On MySQL replication, again…

There are few things one is supposed to know about MySQL replication in production, as manual doesn’t always discuss things openly.

This is small set of rules and advices I compiled (some apply to statement based replication only, but row based replication may benefit from one or two too):

  • Don’t use MyISAM. Or in fact, don’t use any non-transactional engine, if you care about your data. On either side, master or slave, or both – using non-transactional engines will cause data drift, as partially executed statements on master would be fully executed on slave, or simply stop replication. Of course, every crash has the capacity of getting your tables desynced from each other and there are absolutely no guarantees.
    This “don’t” can be easily transformed into “do” – just use InnoDB. Bonus point – one doesn’t need to take down the server, to clone a slave from a master :)
  • Don’t use temporary tables. MySQL manual is very funny about temporary tables in replication, it says “do not shut down the slave while it has temporary tables open.” That of course means that you’re not supposed to crash either – and more slaves there are, more of them will crash because of various reasons (e.g. solar flares).
    The operational overhead temporary tables add is huge – even though it may not show up in the benchmark.
  • Prefer simple, idempotent statements. If one can replay same statements multiple times without having database drift it doesn’t matter much if replication position is somewhat outdated. Updating rows by PK to fixed values, avoiding multiple table updates/deletes can allow to recover after crash much faster.
  • Set sync_binlog=1. This will introduce biggest bottleneck for transactions, but losing 30s of data may be worse (as this will force to do full slave resync in most cases). On really busy servers one can go for higher values (e.g. sync every 20 transactions), but 0 is asking for disaster.
  • Avoid long running updates. Though all long statement would cause on a master is slightly longer locking window and some performance pressure, once it gets replicated to the slave, all the updates will have to wait for the giant one to finish, in many cases rendering the slave useless.
    If something big has to be replicated, either split it into smaller chunks or run it directly against slaves (with binary logging on the master disabled for it).
    Splitting into smaller chunks can allow wait-for-slave logic to be implemented, thus not having any major impact on production environments.
  • Don’t use replicate-do-db. Or replicate-ignore-db. They both rely on database context, and statements like ‘INSERT INTO database.table’ will fail.
    If you need it, use replicate-wild-do-table=db.% – but even then, be careful with cross-database statements, that involve tables from multiple databases – as they may be filtered out…
  • Note the multiversioning. Some statements may become replication performance hogs because of long-running transactions (backups? reporting? ETL?) running on slaves – it may not need to rescan all the row versions on master, but they’d be still there on a slave. Such statements may need to be rewritten to avoid scanning gaps with too many invisible rows, or long transactions have to be split.

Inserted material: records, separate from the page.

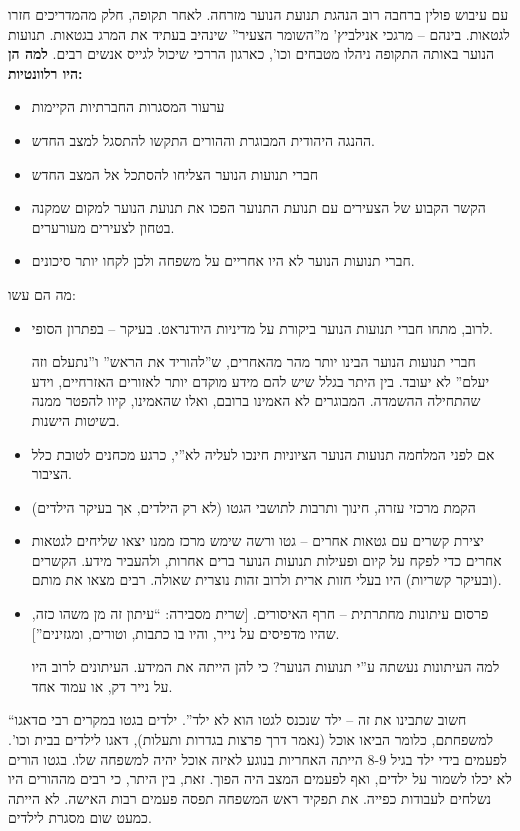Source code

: \documentclass[]{article}
\begin{document}
    עם עיבוש פולין ברחבה רוב הנהגת תנועת הנוער מזרחה. לאחר תקופה, חלק מהמדריכים חזרו לגטאות. בינהם – מרגכי אנילביץ' מ''השומר הצעיר'' שינהיב בעתיד את המרג בגטאות. תנועות הנוער באותה התקופה ניהלו מטבחים וכו', כארגון הררכי שיכול לגייס אנשים רבים. \textbf{למה הן היו רלוונטיות: }
    \begin{itemize}
        \item ערעור המסגרות החברתיות הקיימות
        \item ההנגה היהודית המבוגרת וההורים התקשו להתסגל למצב החדש. 
        \item חברי תנועות הנוער הצליחו להסתכל אל המצב החדש
        \item הקשר הקבוע של הצעירים עם תנועת התנוער הפכו את תנועת הנוער למקום שמקנה בטחון לצעירים מעורערים. 
        \item חברי תנועות הנוער לא היו אחריים על משפחה ולכן לקחו יותר סיכונים. 
    \end{itemize}
    
    מה הם עשו: 
    \begin{itemize}
        \item לרוב, מתחו חברי תנועות הנוער ביקורת על מדיניות היודנראט. בעיקר – בפתרון הסופי. 
        
        חברי תנועות הנוער הבינו יותר מהר מהאחרים, ש''להוריד את הראש'' ו''נתעלם וזה יעלם'' לא יעובד. בין היתר בגלל שיש להם מידע מוקדם יותר לאזורים האזרחיים, וידע שהתחילה ההשמדה. המבוגרים לא האמינו ברובם, ואלו שהאמינו, קיוו להפטר ממנה בשיטות הישנות. 
        \item אם לפני המלחמה תנועות הנוער הציוניות חינכו לעליה לא''י, כרגע מכחנים לטובת כלל הציבור. 
        \item הקמת מרכזי עזרה, חינוך ותרבות לתושבי הגטו (לא רק הילדים, אך בעיקר הילדים)
        \item יצירת קשרים עם גטאות אחרים – גטו ורשה שימש מרכז ממנו יצאו שליחים לגטאות אחרים כדי לפקח על קיום ופעילות תנועות הנוער ברים אחרות, ולהעביר מידע. הקשרים (ובעיקר קשריות) היו בעלי חזות ארית ולרוב זהות נוצרית שאולה. רבים מצאו את מותם. 
        \item פרסום עיתונות מחתרתית – חרף האיסורים. [שרית מסבירה: ``עיתון זה מן משהו כזה, שהיו מדפיסים על נייר, והיו בו כתבות, וטורים, ומגזינים'']. 
        
        למה העיתונות נעשתה ע''י תנועות הנוער? כי להן הייתה את המידע. העיתונים לרוב היו על נייר דק, או עמוד אחד. 
    \end{itemize}
    
    ``חשוב שתבינו את זה – ילד שנכנס לגטו הוא לא ילד''. ילדים בגטו במקרים רבי םדאגו למשפחתם, כלומר הביאו אוכל (נאמר דרך פרצות בגדרות ותעלות), דאגו לילדים בבית וכו'. לפעמים בידי ילד בגיל 8-9 הייתה האחריות בנוגע לאיזה אוכל יהיה למשפחה שלו. בגטו הורים לא יכלו לשמור על ילדים, ואף לפעמים המצב היה הפוך. זאת, בין היתר, כי רבים מההורים היו נשלחים לעבודות כפייה. את תפקיד ראש המשפחה תפסה פעמים רבות האישה. לא הייתה כמעט שום מסגרת לילדים. 
    
\end{document}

Though probably the best advice I can give now is “call your mysql vendor and ask for transactional replication“. Server, rack, datacenter crashes will not cause excessive work on fixing replication – it will be always consistent. One can even disable log syncing to disk then \o/

MySQL processlist phrase book

For your convenience, a short phrase book, starting with explanation of process states where MySQL is mostly working to look up data from tables:

  • “Sending data” – reading data from tables (or looking it up)
  • “Copying to tmp table” – reading data from tables (or looking it up)
  • “Copying to tmp table on disk” – query needs a rewrite
  • “statistics” – looking up data from tables
  • “Sorting result” – reading data from tables (or looking it up)

Locking is fun:

  • “update” – There is big chance that it is waiting for a lock, can be updating as well, on busy systems
  • “Locked” – Even bigger chance that it is MyISAM table waiting to be converted to InnoDB

Table opening is even funnier:

  • “Opening tables” – some other idiot thread is holding the LOCK_open or similar mutex
  • “Closing tables” – some other idiot thread is holding the LOCK_open or similar mutex
  • “Opening table” – the idiot thread (or not that smart DBA who thinks that table_cache should be set to current value)
  • “Flushing tables” – someone decided that flushing tables is good idea, but forgot to kill long running queries
  • “Waiting for tables” – same as “Flushing tables”

If you have replication:

  • “Connecting to server” – could not connect to server, waiting to retry
  • “Reconnecting after a failed master event read” – master and slave have same @server_id
  • “Registering slave on master” – master and slave have same @server_id
  • “Waiting to reconnect after a failed master event read” – master and slave have same @server_id
  • “Sending binlog event to slave” – actually, not sending binlog event – it is waiting for binlog mutex.

Few more tricky ones:

  • “Sleep” – last millisecond it was probably not sleeping, due to how process scheduling and kernel level buffering works probably it has finished right before kernel switched to the ‘SHOW PROCESSLIST’ thread.
  • “Writing to net” – usually, not writing to net (client has blocked) – actual writing to net is usually nearly non-blocking operation, as long as client doesn’t sleep.
  • “Killed” – actually, someone tried to kill it, but it doesn’t care, as it doesn’t check for thd->killed flag

And in the user column:

  • “unauthenticated user” – are you sure your DNS is working right?
  • “system user” – it isn’t user, these are (hopefully plural) replication threads, that don’t have any “user” credentials
  • “root” – either that is you running the PROCESSLIST, another session you forgot you are running or you forgot to create separate user for your application

I probably didn’t write quite a few important ones, but some of them are self-evident (such as “init” and “end”), and others probably will never show up :)

iostat -x

My favorite Linux tool in DB work is ‘iostat -x’ (and I really really want to see whenever I’m doing any kind of performance analysis), yet I had to learn its limitations and properties. For example, I took 1s snapshot from a slightly overloaded 16-disk database box:

avg-cpu:  %user   %nice %system %iowait  %steal   %idle
           8.12    0.00    2.57   21.65    0.00   67.66

Device:  rrqm/s   wrqm/s     r/s     w/s   rsec/s   wsec/s \
sda     7684.00    19.00 2420.00  498.00 81848.00  5287.00 \

        avgrq-sz avgqu-sz   await  svctm  %util
           29.86    32.99   11.17   0.34 100.00

I pasted this somewhere on IRC, and got “doesn’t look too healthy” and that it is disk-bound. Now, to understand if it really is, one has to understand what iostat tells here.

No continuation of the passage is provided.